You have a function that validates a user age (must be 18–120). You've written happy path tests.

**Task:** Prompt AI: "Suggest 5 edge case inputs for a function that validates age 18–120. Include boundary and invalid cases." List what AI suggests. Then evaluate: which would you actually add to your test suite? Why or why not?

**Question:** When would you reject an AI-suggested edge case?

**Checkpoint:** User gets suggestions (e.g., 17, 18, 120, 121, -1, "eighteen", 18.5).
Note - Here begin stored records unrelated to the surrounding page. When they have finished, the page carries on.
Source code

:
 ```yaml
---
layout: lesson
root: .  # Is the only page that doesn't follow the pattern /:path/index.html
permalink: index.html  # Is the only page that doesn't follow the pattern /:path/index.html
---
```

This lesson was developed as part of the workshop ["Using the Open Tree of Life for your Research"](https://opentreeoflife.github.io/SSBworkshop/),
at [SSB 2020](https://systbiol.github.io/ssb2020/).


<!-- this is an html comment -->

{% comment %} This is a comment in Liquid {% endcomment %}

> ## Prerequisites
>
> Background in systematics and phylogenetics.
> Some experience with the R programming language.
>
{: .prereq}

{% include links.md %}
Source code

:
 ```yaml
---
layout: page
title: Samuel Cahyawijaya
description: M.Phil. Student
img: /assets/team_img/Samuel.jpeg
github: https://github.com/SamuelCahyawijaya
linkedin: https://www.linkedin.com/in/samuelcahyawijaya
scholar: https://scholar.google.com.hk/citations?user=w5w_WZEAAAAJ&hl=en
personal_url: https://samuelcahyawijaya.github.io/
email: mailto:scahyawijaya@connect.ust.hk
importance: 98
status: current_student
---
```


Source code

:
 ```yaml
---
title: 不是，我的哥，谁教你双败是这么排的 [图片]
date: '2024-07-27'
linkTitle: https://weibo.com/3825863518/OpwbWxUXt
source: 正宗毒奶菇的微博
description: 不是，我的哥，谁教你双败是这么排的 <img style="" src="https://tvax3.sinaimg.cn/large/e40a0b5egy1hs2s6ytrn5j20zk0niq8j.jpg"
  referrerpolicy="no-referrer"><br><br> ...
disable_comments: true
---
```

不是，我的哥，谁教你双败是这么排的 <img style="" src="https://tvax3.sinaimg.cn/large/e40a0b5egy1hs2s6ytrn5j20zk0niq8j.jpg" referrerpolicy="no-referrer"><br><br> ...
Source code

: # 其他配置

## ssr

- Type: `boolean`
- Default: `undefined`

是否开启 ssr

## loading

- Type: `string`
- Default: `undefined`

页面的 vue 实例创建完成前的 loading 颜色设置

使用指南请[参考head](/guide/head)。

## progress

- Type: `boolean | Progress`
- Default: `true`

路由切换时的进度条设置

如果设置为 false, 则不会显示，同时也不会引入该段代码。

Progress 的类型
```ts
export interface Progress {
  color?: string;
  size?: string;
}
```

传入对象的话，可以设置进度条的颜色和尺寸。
They evaluate: 18 and 120 are must-haves; 17 and 121 test boundaries; -1 and "eighteen" test invalid; 18.5 might be optional. They reject cases that don't match real usage (e.g., if age is always integer).

---

## Step 5: AI for Test Data

You need to test an API that accepts `{ name, email, createdAt }`. You want 3 valid and 2 invalid payloads.

**Task:** Write a prompt for AI to generate these payloads. What specific requirements would you include? (e.g., email format, date format, invalid examples)

**Question:** Why might AI-generated test data still need your review?

**Checkpoint:** User writes a clear prompt with constraints (valid email, ISO date, name length). They note: AI might generate data that passes validation but doesn't match real-world edge cases (Unicode, SQL injection attempts); human review catches those.

---

## Step 6: Iterate on a Failed Prompt

<!-- hint:celebrate -->

Your first prompt produced tests that used `jest.fn()` but your project uses Vitest (`vi.fn()`). The tests also didn't handle async.

**Task:** Write a refined prompt that would fix these issues. What would you add or change?

**Question:** How do you build a "prompt library" for test generation over time?

**Checkpoint:** User adds: "Use Vitest (vi.fn(), vi.mock())", "This function is async—use async/await in tests". They see value in saving successful prompts for reuse (framework, style, common patterns).